# What is expected
Every line of the data is to be retyped exactly.

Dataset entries
────────────────────────────────────────
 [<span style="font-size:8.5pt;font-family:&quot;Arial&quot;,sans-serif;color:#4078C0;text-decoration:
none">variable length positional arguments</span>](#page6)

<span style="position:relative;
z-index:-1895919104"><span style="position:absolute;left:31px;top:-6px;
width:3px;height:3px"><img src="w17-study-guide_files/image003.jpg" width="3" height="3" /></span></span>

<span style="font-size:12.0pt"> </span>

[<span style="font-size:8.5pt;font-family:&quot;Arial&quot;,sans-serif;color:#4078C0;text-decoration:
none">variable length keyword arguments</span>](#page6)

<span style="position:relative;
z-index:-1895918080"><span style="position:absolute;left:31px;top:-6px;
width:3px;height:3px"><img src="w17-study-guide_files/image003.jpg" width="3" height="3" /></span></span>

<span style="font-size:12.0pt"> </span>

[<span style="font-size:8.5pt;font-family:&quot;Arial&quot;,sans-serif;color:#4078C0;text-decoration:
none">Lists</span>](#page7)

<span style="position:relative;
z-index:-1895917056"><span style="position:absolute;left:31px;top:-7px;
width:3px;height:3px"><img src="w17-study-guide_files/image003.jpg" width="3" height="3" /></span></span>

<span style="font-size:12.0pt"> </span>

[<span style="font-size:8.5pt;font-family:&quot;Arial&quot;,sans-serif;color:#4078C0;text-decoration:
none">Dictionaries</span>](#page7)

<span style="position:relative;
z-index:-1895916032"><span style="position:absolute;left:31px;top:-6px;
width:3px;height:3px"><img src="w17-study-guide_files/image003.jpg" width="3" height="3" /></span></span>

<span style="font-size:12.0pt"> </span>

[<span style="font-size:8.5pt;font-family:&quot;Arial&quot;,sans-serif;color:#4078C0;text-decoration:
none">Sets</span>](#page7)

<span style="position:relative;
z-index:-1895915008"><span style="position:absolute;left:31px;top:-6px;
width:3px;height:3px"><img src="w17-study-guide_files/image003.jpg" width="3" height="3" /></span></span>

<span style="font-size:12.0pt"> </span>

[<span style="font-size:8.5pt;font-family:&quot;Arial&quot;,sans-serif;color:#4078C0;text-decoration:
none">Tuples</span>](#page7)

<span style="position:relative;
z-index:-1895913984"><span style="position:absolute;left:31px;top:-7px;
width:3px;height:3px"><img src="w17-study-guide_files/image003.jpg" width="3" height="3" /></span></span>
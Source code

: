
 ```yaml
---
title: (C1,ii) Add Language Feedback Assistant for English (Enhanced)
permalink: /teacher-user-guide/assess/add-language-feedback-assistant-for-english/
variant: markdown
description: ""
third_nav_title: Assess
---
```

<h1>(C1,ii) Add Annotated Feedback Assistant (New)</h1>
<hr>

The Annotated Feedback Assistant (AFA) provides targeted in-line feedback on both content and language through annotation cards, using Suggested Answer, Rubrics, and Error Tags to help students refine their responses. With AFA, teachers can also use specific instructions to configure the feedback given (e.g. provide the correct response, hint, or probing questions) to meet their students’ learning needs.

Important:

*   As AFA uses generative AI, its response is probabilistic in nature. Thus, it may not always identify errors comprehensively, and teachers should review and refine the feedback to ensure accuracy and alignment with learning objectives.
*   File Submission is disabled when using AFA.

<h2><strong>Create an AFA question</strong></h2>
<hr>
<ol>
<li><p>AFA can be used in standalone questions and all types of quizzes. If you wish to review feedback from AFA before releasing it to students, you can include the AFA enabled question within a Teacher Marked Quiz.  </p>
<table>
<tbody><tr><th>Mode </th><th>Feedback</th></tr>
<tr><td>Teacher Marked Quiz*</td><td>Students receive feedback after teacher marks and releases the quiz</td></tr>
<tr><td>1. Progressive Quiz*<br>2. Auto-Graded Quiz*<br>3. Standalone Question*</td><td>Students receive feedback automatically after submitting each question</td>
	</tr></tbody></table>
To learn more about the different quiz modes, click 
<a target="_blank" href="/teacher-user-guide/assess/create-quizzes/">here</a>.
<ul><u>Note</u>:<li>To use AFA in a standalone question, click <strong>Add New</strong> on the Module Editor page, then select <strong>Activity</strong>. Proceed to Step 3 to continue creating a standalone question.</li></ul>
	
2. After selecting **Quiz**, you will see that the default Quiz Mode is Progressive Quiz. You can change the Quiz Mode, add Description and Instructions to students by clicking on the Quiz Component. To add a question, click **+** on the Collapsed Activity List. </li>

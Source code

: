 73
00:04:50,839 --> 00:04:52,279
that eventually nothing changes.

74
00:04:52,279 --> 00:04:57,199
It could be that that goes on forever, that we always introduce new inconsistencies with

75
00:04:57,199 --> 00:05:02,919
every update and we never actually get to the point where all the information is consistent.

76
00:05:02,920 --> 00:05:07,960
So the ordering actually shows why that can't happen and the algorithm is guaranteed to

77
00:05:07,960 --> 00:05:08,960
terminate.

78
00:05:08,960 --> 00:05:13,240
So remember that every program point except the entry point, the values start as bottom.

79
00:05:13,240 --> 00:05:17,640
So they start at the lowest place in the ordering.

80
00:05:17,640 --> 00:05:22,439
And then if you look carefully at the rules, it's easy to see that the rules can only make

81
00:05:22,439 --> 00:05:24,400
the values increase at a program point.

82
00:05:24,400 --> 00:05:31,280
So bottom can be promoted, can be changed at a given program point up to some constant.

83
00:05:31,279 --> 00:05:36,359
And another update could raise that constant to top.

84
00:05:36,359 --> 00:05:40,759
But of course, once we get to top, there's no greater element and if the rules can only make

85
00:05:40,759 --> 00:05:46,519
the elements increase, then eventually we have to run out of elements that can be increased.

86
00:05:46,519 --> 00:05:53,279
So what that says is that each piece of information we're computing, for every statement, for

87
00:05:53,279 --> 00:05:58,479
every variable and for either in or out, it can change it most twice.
────────────────────────────────────────
# Response to the exercise
 [<span style="font-size:8.5pt;font-family:&quot;Arial&quot;,sans-serif;color:#4078C0;text-decoration:
none">variable length positional arguments</span>](#page6)

<span style="position:relative;
z-index:-1895919104"><span style="position:absolute;left:31px;top:-6px;
width:3px;height:3px"><img src="w17-study-guide_files/image003.jpg" width="3" height="3" /></span></span>

<span style="font-size:12.0pt"> </span>

[<span style="font-size:8.5pt;font-family:&quot;Arial&quot;,sans-serif;color:#4078C0;text-decoration:
none">variable length keyword arguments</span>](#page6)

<span style="position:relative;
z-index:-1895918080"><span style="position:absolute;left:31px;top:-6px;
width:3px;height:3px"><img src="w17-study-guide_files/image003.jpg" width="3" height="3" /></span></span>

<span style="font-size:12.0pt"> </span>

[<span style="font-size:8.5pt;font-family:&quot;Arial&quot;,sans-serif;color:#4078C0;text-decoration:
none">Lists</span>](#page7)

<span style="position:relative;
z-index:-1895917056"><span style="position:absolute;left:31px;top:-7px;
width:3px;height:3px"><img src="w17-study-guide_files/image003.jpg" width="3" height="3" /></span></span>

<span style="font-size:12.0pt"> </span>

[<span style="font-size:8.5pt;font-family:&quot;Arial&quot;,sans-serif;color:#4078C0;text-decoration:
none">Dictionaries</span>](#page7)

<span style="position:relative;
z-index:-1895916032"><span style="position:absolute;left:31px;top:-6px;
width:3px;height:3px"><img src="w17-study-guide_files/image003.jpg" width="3" height="3" /></span></span>

<span style="font-size:12.0pt"> </span>

[<span style="font-size:8.5pt;font-family:&quot;Arial&quot;,sans-serif;color:#4078C0;text-decoration:
none">Sets</span>](#page7)

<span style="position:relative;
z-index:-1895915008"><span style="position:absolute;left:31px;top:-6px;
width:3px;height:3px"><img src="w17-study-guide_files/image003.jpg" width="3" height="3" /></span></span>

<span style="font-size:12.0pt"> </span>

[<span style="font-size:8.5pt;font-family:&quot;Arial&quot;,sans-serif;color:#4078C0;text-decoration:
none">Tuples</span>](#page7)

<span style="position:relative;
z-index:-1895913984"><span style="position:absolute;left:31px;top:-7px;
width:3px;height:3px"><img src="w17-study-guide_files/image003.jpg" width="3" height="3" /></span></span>
Source code

:
 ```yaml
---
title: (C1,ii) Add Language Feedback Assistant for English (Enhanced)
permalink: /teacher-user-guide/assess/add-language-feedback-assistant-for-english/
variant: markdown
description: ""
third_nav_title: Assess
---
```

<h1>(C1,ii) Add Annotated Feedback Assistant (New)</h1>
<hr>

The Annotated Feedback Assistant (AFA) provides targeted in-line feedback on both content and language through annotation cards, using Suggested Answer, Rubrics, and Error Tags to help students refine their responses. With AFA, teachers can also use specific instructions to configure the feedback given (e.g. provide the correct response, hint, or probing questions) to meet their students’ learning needs.

Important:

*   As AFA uses generative AI, its response is probabilistic in nature. Thus, it may not always identify errors comprehensively, and teachers should review and refine the feedback to ensure accuracy and alignment with learning objectives.
*   File Submission is disabled when using AFA.

<h2><strong>Create an AFA question</strong></h2>
<hr>
<ol>
<li><p>AFA can be used in standalone questions and all types of quizzes. If you wish to review feedback from AFA before releasing it to students, you can include the AFA enabled question within a Teacher Marked Quiz.  </p>
<table>
<tbody><tr><th>Mode </th><th>Feedback</th></tr>
<tr><td>Teacher Marked Quiz*</td><td>Students receive feedback after teacher marks and releases the quiz</td></tr>
<tr><td>1. Progressive Quiz*<br>2. Auto-Graded Quiz*<br>3. Standalone Question*</td><td>Students receive feedback automatically after submitting each question</td>
	</tr></tbody></table>
To learn more about the different quiz modes, click 
<a target="_blank" href="/teacher-user-guide/assess/create-quizzes/">here</a>.
<ul><u>Note</u>:<li>To use AFA in a standalone question, click <strong>Add New</strong> on the Module Editor page, then select <strong>Activity</strong>. Proceed to Step 3 to continue creating a standalone question.</li></ul>
	
2. After selecting **Quiz**, you will see that the default Quiz Mode is Progressive Quiz. You can change the Quiz Mode, add Description and Instructions to students by clicking on the Quiz Component. To add a question, click **+** on the Collapsed Activity List. </li>

Source code

: 73
00:04:50,839 --> 00:04:52,279
that eventually nothing changes.

74
00:04:52,279 --> 00:04:57,199
It could be that that goes on forever, that we always introduce new inconsistencies with

75
00:04:57,199 --> 00:05:02,919
every update and we never actually get to the point where all the information is consistent.

76
00:05:02,920 --> 00:05:07,960
So the ordering actually shows why that can't happen and the algorithm is guaranteed to

77
00:05:07,960 --> 00:05:08,960
terminate.

78
00:05:08,960 --> 00:05:13,240
So remember that every program point except the entry point, the values start as bottom.

79
00:05:13,240 --> 00:05:17,640
So they start at the lowest place in the ordering.

80
00:05:17,640 --> 00:05:22,439
And then if you look carefully at the rules, it's easy to see that the rules can only make

81
00:05:22,439 --> 00:05:24,400
the values increase at a program point.

82
00:05:24,400 --> 00:05:31,280
So bottom can be promoted, can be changed at a given program point up to some constant.

83
00:05:31,279 --> 00:05:36,359
And another update could raise that constant to top.

84
00:05:36,359 --> 00:05:40,759
But of course, once we get to top, there's no greater element and if the rules can only make

85
00:05:40,759 --> 00:05:46,519
the elements increase, then eventually we have to run out of elements that can be increased.

86
00:05:46,519 --> 00:05:53,279
So what that says is that each piece of information we're computing, for every statement, for

87
00:05:53,279 --> 00:05:58,479
every variable and for either in or out, it can change it most twice.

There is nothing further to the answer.